Subject: | Issue converting a unicode domain to ascii and that same domain from ascii to unicode |
Date: | Tue, 7 Apr 2015 13:35:38 -0600 |
To: | bug-Net-IDN-Encode [...] rt.cpan.org |
From: | Matthew Unwin <matthew.unwin [...] returnpath.com> |
We have a client who has registered the following two domains (these are in
the Tamil language):
ெசாசியதெ-ெஜனரால.com (xn----oweaj2b6a1bms6ihf1ggb.com)
ெசாசியதெ-ெஜனரால.net (xn----oweaj2b6a1bms6ihf1ggb.net)

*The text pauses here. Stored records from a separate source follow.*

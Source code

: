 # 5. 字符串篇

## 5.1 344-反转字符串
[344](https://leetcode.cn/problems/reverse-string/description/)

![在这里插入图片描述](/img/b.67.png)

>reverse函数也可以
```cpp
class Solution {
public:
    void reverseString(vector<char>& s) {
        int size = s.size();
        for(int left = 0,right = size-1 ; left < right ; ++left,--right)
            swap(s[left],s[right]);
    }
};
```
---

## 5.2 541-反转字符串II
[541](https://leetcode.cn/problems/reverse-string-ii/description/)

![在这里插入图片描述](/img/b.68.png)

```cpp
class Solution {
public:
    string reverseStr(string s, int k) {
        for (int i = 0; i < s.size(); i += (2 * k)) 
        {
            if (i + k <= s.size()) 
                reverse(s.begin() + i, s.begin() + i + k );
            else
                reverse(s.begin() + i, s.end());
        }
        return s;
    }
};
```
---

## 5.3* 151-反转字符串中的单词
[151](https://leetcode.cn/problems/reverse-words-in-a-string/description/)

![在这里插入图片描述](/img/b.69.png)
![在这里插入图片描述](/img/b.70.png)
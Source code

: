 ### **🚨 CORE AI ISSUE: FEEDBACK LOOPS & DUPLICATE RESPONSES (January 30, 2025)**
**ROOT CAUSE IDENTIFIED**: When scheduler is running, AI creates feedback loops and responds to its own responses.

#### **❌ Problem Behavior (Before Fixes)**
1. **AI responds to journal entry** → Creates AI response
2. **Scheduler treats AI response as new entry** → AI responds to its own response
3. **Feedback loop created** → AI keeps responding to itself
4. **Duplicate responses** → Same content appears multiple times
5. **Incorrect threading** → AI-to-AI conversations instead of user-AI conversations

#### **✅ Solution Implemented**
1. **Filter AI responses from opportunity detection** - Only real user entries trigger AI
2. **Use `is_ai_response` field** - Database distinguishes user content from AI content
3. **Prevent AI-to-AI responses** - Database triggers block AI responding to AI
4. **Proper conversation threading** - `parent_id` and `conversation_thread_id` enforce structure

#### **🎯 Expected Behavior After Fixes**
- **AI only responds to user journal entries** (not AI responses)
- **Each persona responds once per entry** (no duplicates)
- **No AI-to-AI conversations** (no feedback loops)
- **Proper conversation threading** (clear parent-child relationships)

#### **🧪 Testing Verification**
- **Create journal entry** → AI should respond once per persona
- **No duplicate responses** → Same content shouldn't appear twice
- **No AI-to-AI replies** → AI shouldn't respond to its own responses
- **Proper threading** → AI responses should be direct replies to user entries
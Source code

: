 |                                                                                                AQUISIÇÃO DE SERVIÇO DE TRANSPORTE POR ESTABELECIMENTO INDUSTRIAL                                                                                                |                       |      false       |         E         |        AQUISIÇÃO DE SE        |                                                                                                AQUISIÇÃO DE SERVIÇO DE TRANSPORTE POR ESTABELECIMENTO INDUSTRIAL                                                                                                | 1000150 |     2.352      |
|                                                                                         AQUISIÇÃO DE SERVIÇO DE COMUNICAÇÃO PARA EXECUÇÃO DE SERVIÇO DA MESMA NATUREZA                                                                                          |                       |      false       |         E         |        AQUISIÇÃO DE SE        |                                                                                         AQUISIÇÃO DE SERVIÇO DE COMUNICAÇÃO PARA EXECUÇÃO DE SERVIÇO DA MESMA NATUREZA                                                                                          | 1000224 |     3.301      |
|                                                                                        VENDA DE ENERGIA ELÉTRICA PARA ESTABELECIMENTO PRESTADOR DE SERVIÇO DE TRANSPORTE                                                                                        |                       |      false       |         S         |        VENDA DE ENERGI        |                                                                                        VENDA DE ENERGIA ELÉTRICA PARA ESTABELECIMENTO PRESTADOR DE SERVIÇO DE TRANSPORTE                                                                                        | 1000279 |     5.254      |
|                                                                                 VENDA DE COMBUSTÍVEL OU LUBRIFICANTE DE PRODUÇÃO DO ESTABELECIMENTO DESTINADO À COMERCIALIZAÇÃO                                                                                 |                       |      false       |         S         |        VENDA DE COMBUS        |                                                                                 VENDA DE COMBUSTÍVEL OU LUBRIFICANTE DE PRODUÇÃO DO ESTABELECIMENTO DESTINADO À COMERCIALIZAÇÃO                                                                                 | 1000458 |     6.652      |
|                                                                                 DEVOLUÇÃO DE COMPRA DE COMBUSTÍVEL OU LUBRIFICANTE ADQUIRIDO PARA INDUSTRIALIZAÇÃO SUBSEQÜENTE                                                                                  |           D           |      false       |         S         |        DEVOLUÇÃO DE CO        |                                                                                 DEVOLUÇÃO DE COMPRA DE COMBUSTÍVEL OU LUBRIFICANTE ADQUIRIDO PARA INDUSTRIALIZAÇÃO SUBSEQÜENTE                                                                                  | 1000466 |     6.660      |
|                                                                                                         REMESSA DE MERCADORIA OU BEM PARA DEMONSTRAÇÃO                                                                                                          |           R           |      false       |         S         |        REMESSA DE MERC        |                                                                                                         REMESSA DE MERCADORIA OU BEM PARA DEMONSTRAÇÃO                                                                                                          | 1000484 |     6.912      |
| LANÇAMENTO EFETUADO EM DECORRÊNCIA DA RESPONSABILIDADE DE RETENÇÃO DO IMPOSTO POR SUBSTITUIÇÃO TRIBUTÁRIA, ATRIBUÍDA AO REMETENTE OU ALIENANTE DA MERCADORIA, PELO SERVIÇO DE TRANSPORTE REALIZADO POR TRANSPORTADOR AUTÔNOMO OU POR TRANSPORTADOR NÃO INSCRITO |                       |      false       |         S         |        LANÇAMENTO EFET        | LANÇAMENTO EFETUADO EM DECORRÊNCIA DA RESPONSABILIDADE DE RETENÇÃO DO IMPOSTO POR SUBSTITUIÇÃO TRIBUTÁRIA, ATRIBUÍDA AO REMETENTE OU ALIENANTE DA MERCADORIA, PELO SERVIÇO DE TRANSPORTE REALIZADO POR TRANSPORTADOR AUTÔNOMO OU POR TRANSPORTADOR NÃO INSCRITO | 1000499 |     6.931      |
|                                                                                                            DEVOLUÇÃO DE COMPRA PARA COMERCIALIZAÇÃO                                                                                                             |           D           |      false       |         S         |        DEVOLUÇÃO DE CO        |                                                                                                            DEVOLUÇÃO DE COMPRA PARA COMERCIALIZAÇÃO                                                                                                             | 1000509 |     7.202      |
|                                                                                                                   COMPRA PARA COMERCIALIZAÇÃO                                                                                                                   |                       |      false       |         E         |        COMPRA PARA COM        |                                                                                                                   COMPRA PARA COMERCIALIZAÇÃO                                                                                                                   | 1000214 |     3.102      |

These domains fail to convert when using Net::IDN::Encode version 2.201 and
perl 5.18 on Centos 6.5.
When I try to convert the two domains above using domain_to_ascii(), I get
the following error:
begins with General_Category=Mark [V5] at
.../lib/perl5/x86_64-linux/Net/IDN/Encode.pm line 46.
The reverse, domain_to_unicode() also fails when testing with the converted
values noted above.
I have tried all combinations of the optional parameters:
AllowUnassigned, UseSTD3ASCIIRules, TransitionalProcessing without success.
I have also tried:
uts46_to_ascii() / uts46_to_unicode -- fails
idna2003_to_ascii() -- succeeds, results in: xn----oweaj2b6a1bms6ihf1ggb
encode_punycode() [tested without the .com and .net] -- succeeds, results
in: --oweaj2b6a1bms6ihf1ggb
I have tried a variety of on-line tools to try and validate that the domain
names are valid:
http://mct.verisign-grs.com/ -- fails
http://㯙㯜㯙㯟.net/ <http://xn--domain.net/> --succeeds (works in both
idna2003 and idna2008 modes and prints out code points)
http://punycode.phlymail.de/ --succeeds (works in both idna2003 and
idna2008 modes)
http://www.motobit.com/util/punycode-decoder-encoder.asp -- succeeds (used
"To IDN")
https://iwantmyname.com/domain-tools/idns/idn-punycode-converter --succeeds
http://www.punycoder.com/ -- succeeds
https://mothereff.in/punycode --succeeds
http://idn-encoding.online-domain-tools.com/ --succeeds
http://www.idnconverter.se/ --succeeds
So, other than Verisign's online tool, I haven't found another unicode to
IDN/punycode converter that has problems converting the two domains above.
This leads me to believe there is a bug somewhere in Net::IDN::Encode.
Thanks!